Location: Crop Genetics ResearchTitle: Gossypium arboreum accessions resistant to Rotylenchulus reniformis Author
Submitted to: Journal of Nematology
Publication Type: Peer Reviewed Journal
Publication Acceptance Date: 11/18/2016
Publication Date: 12/1/2016
Citation: Stetina, S.R., Erpelding, J.E. 2016. Gossypium arboreum accessions resistant to Rotylenchulus reniformis. Journal of Nematology. 48:223-230.
Interpretive Summary: In the southeastern United States, the reniform nematode is a serious pest of upland cotton. None of the cotton varieties available to farmers have resistance to this nematode because there is no naturally-occurring resistance to work with in cotton. However, species that are closely related to upland cotton, including Gossypium arboreum, may have useful levels of resistance that can be transferred into upland cotton by cotton breeders. Therefore, more than 200 different varieties in the G. arboreum collection were evaluated to identify the most resistant ones. The 15 varieties with the fewest nematodes infecting the roots in the first set of tests were evaluated again in longer tests to verify that they could effectively reduce the nematode population. Nine of the varieties (PI 529992, PI 615755, PI 615766, PI 615788, PI 615856, PI 615950, PI 615991, PI 616008, and PI 616159) were as good as the resistant control, and varieties PI 615848 did a better job of suppressing the nematode population than the resistant control. Cotton farmers would benefit if cotton breeders could incorporate the newly-identified resistance from these varieties into upland cotton.

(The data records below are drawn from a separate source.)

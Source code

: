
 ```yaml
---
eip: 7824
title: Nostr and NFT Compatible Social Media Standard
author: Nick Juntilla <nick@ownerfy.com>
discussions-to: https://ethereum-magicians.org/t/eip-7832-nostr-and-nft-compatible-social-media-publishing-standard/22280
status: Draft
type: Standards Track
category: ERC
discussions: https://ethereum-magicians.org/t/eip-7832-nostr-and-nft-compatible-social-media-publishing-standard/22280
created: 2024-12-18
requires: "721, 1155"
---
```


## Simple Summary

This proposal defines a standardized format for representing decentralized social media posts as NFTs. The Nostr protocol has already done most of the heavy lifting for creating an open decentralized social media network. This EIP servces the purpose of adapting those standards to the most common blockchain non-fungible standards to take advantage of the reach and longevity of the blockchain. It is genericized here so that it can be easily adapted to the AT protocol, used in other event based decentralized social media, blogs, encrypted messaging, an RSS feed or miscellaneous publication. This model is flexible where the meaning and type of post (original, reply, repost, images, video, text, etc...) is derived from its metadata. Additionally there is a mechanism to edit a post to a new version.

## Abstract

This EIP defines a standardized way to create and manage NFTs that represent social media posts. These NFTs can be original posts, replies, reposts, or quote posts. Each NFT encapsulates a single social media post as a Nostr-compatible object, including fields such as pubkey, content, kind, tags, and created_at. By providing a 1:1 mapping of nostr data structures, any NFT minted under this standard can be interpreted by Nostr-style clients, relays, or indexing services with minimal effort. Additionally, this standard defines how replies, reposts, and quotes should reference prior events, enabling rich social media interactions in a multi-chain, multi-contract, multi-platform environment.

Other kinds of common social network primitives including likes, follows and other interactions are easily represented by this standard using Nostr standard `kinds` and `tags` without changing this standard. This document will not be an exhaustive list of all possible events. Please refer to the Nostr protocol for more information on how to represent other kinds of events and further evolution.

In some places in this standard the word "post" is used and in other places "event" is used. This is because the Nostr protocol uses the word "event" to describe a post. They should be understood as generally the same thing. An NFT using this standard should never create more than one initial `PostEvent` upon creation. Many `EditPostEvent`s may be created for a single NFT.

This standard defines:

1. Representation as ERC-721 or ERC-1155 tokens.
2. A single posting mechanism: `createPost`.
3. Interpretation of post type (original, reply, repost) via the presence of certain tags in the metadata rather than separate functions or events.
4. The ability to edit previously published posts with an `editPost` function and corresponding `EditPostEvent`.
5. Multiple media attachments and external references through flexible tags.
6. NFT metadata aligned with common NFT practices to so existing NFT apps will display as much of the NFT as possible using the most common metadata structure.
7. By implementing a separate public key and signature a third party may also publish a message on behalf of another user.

Technical Abstract: In the southeastern United States, reniform nematode (Rotylenchulus reniformis) is a serious pest of upland cotton (Gossypium hirsutum), a species which has no naturally-occurring resistance against this nematode. To identify sources of reniform nematode resistance in species closely related to upland cotton, 222 G. arboreum accessions from the U.S. germplasm collection were evaluated in repeated growth chamber experiments. In initial screenings, root infection was measured 4 weeks after inoculation. The 15 accessions supporting the fewest infections (PI 529992, PI 615755, PI 615766, PI 615788, PI 615848, PI 615856, PI 615950, PI 615977, PI 615991, PI 616008, PI 616016, PI 616062, PI 616126, PI 616159, and A2 553) were evaluated again in confirmation tests lasting 8 weeks. The combined totals of nematodes extracted from soil and eggs extracted from roots were analyzed. All 15 accessions tested supported significantly smaller reniform nematode populations than the susceptible controls (G. hirsutum cultivar Deltapine 16 and G. arboreum accession PI 529729). Nine accessions (PI 529992, PI 615755, PI 615766, PI 615788, PI 615856, PI 615950, PI 615991, PI 616008, and PI 616159) supported reniform nematode populations comparable to the resistant control (G. arboreum accession PI 615699), and accession PI 615848 had significantly fewer reniform nematodes than the resistant control. Cotton breeders would benefit from introgressing the newly-identified resistance from these accessions into their upland cotton improvement programs.